Save scripts to scripts/python/ with descriptive names
Save all outputs (figures, tables, pickles) to output/
Use joblib.dump() for model objects; .to_parquet() for DataFrames
Use pathlib.Path for all file paths — never hardcode absolute paths
Set random seeds at the top of the script

Phase 1: Setup and Data Loading

Create Python script with header (title, author, purpose, inputs, outputs)
Import all packages at the top of the file
Set seeds: np.random.seed(42) and random.seed(42)
Create output directories: Path("output/analysis").mkdir(parents=True, exist_ok=True)
Load and inspect the dataset with pandas

Phase 2: Exploratory Data Analysis

df.describe(), df.isnull().sum(), df.dtypes
Histograms and distributions with matplotlib/seaborn
Scatter plots and correlation matrices
Save diagnostic figures to output/diagnostics/
Save summary stats: df.describe().to_csv("output/diagnostics/summary_stats.csv")

Phase 3: Main Analysis

Cross-section OLS: smf.ols("y ~ x", data=df).fit(cov_type="HC3")
Panel data: PanelOLS from linearmodels with cluster-robust SEs
Multiple specifications: build incrementally
Document SE choice with a comment

Phase 4: Publication-Ready Output

Tables: Format with pandas and export via .to_latex() or stargazer (Python port) Figures: matplotlib/seaborn; explicit fig.savefig(path, dpi=300, bbox_inches="tight"); save as .pdf and .png

Phase 5: Save and Review

joblib.dump(model, "output/model.pkl") for fitted models
df_results.to_parquet("output/results.parquet") for DataFrames
Review the script manually against the Python checklist below before presenting

Python Script Template

# ============================================================
# [Descriptive Title]
# Author: [from project context]
# Purpose: [What this script does]
# Inputs:  [Data files]
# Outputs: [Figures, tables, pickle/parquet files]
# ============================================================

import random
import numpy as np
import pandas as pd
import statsmodels.formula.api as smf
import matplotlib.pyplot as plt
import seaborn as sns
import joblib
from pathlib import Path

# Seeds
np.random.seed(42)
random.seed(42)

# Output directories
Path("output/analysis").mkdir(parents=True, exist_ok=True)
Path("output/figures").mkdir(parents=True, exist_ok=True)

# 1. Data Loading
# 2. Exploratory Analysis
# 3. Main Analysis
# 4. Tables and Figures
# 5. Export

Python Quality Checklist

[ ] All imports at top
[ ] Random seeds set (numpy + stdlib)
[ ] All paths use pathlib.Path — no hardcoded strings
[ ] Output directories created with mkdir(exist_ok=True)
[ ] Figures saved with explicit dpi=300, bbox_inches="tight"
[ ] Model objects saved with joblib.dump()
[ ] DataFrames saved as parquet
[ ] Comments explain WHY, not WHAT

Shared Principles

Reproduce, don't guess.

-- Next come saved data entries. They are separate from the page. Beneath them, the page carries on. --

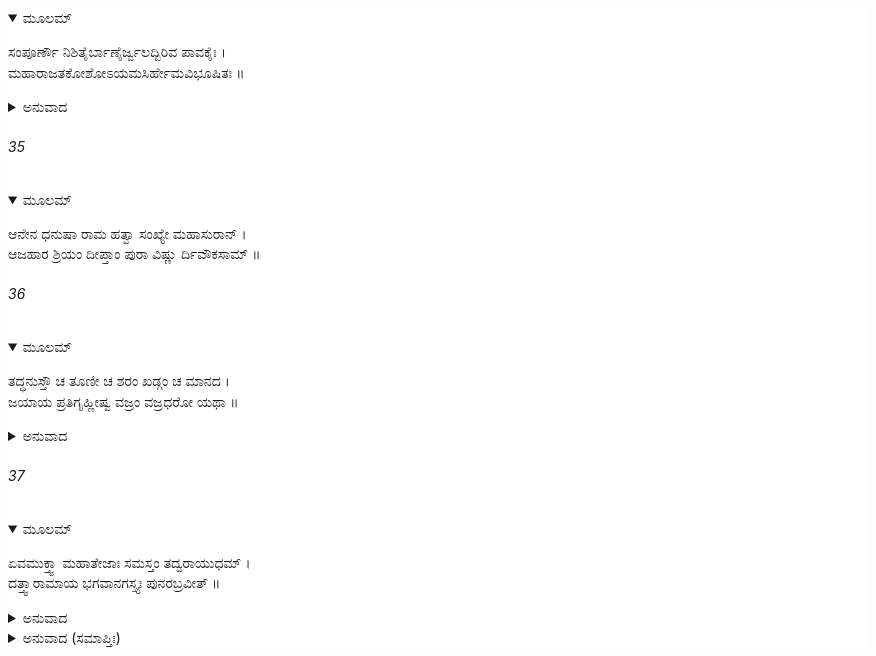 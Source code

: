 <details open><summary>ಮೂಲಮ್</summary>

ಸಂಪೂರ್ಣೌ ನಿಶಿತೈರ್ಬಾಣೈರ್ಜ್ವಲದ್ಬಿರಿವ ಪಾವಕೈಃ ।  
ಮಹಾರಾಜತಕೋಶೋಽಯಮಸಿರ್ಹೇಮವಿಭೂಷಿತಃ ॥
</details>

<details><summary>ಅನುವಾದ</summary></details>

###### 35


<details open><summary>ಮೂಲಮ್</summary>

ಆನೇನ ಧನುಷಾ ರಾಮ ಹತ್ವಾ ಸಂಖ್ಯೇ ಮಹಾಸುರಾನ್ ।  
ಆಜಹಾರ ಶ್ರಿಯಂ ದೀಪ್ತಾಂ ಪುರಾ ವಿಷ್ಣು ರ್ದಿವೌಕಸಾಮ್ ॥
</details>

###### 36


<details open><summary>ಮೂಲಮ್</summary>

ತದ್ಧನುಸ್ತೌ ಚ ತೂಣೀ ಚ ಶರಂ ಖಡ್ಗಂ ಚ ಮಾನದ ।  
ಜಯಾಯ ಪ್ರತಿಗೃಹ್ಣೀಷ್ವ ವಜ್ರಂ ವಜ್ರಧರೋ ಯಥಾ ॥
</details>

<details><summary>ಅನುವಾದ</summary></details>

###### 37


<details open><summary>ಮೂಲಮ್</summary>

ಏವಮುಕ್ತ್ವಾ ಮಹಾತೇಜಾಃ ಸಮಸ್ತಂ ತದ್ವರಾಯುಧಮ್ ।  
ದತ್ತ್ವಾರಾಮಾಯ ಭಗವಾನಗಸ್ತ್ಯಃ ಪುನರಬ್ರವೀತ್ ॥
</details>

<details><summary>ಅನುವಾದ</summary></details>

<details><summary>ಅನುವಾದ (ಸಮಾಪ್ತಿಃ)</summary></details>
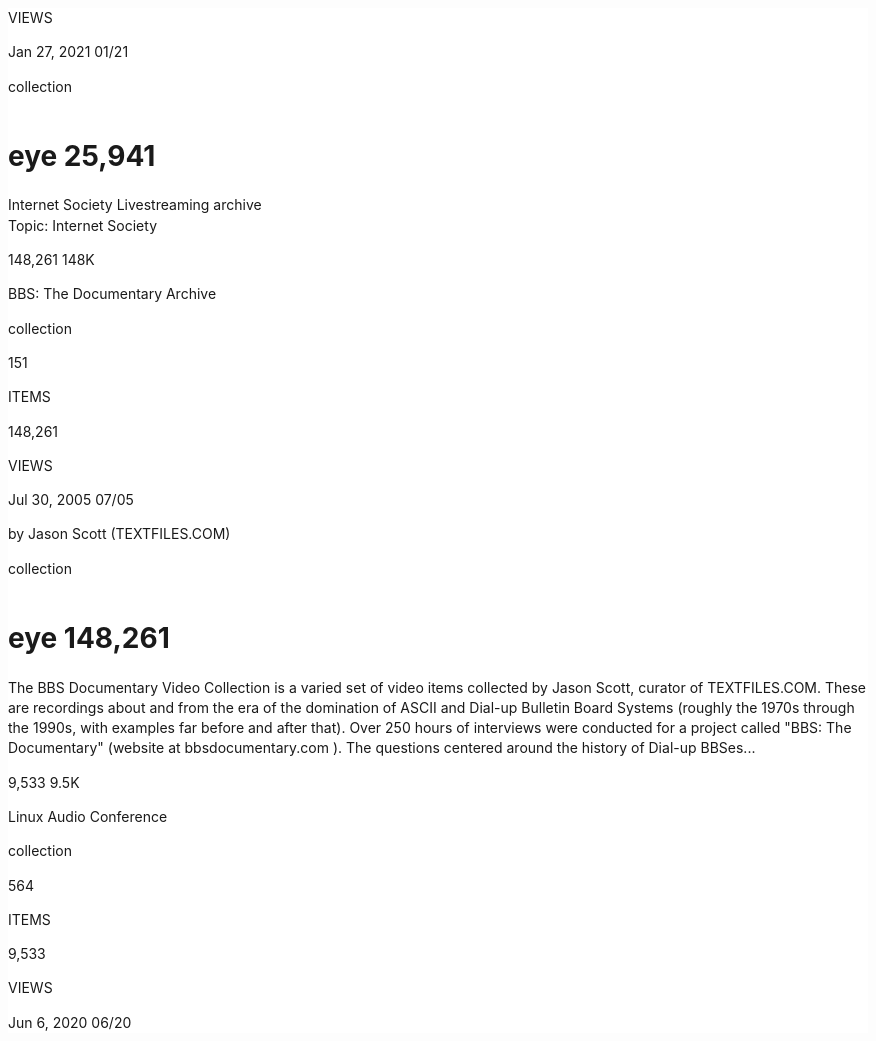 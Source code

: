 VIEWS

Jan 27, 2021 01/21

<span class="iconochive-collection" aria-hidden="true"></span><span class="sr-only">collection</span>

<span class="iconochive-eye" aria-hidden="true"></span><span class="sr-only">eye</span> 25,941
==============================================================================================

Internet Society Livestreaming archive  
Topic: Internet Society  

148,261 148K

[](/details/bbs_documentary)

BBS: The Documentary Archive

<span class="sr-only">collection</span>

151

ITEMS

148,261

VIEWS

Jul 30, 2005 07/05

<span class="hidden-lists">by</span> <span class="byv" title="Jason Scott (TEXTFILES.COM)">Jason Scott (TEXTFILES.COM)</span>

<span class="iconochive-collection" aria-hidden="true"></span><span class="sr-only">collection</span>

<span class="iconochive-eye" aria-hidden="true"></span><span class="sr-only">eye</span> 148,261
===============================================================================================

The BBS Documentary Video Collection is a varied set of video items collected by Jason Scott, curator of TEXTFILES.COM. These are recordings about and from the era of the domination of ASCII and Dial-up Bulletin Board Systems (roughly the 1970s through the 1990s, with examples far before and after that). Over 250 hours of interviews were conducted for a project called "BBS: The Documentary" (website at bbsdocumentary.com ). The questions centered around the history of Dial-up BBSes...  

9,533 9.5K

[](/details/linux-audio-conference)

Linux Audio Conference

<span class="sr-only">collection</span>

564

ITEMS

9,533

VIEWS

Jun 6, 2020 06/20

If the user specifies a regression, run exactly that.
Show your work. Compute summary statistics before jumping to regression.
Check for issues. Look for multicollinearity, outliers, perfect prediction, missing data.
Use relative paths. All paths relative to repository root.
No hardcoded values. Use variables for sample restrictions, date ranges, thresholds.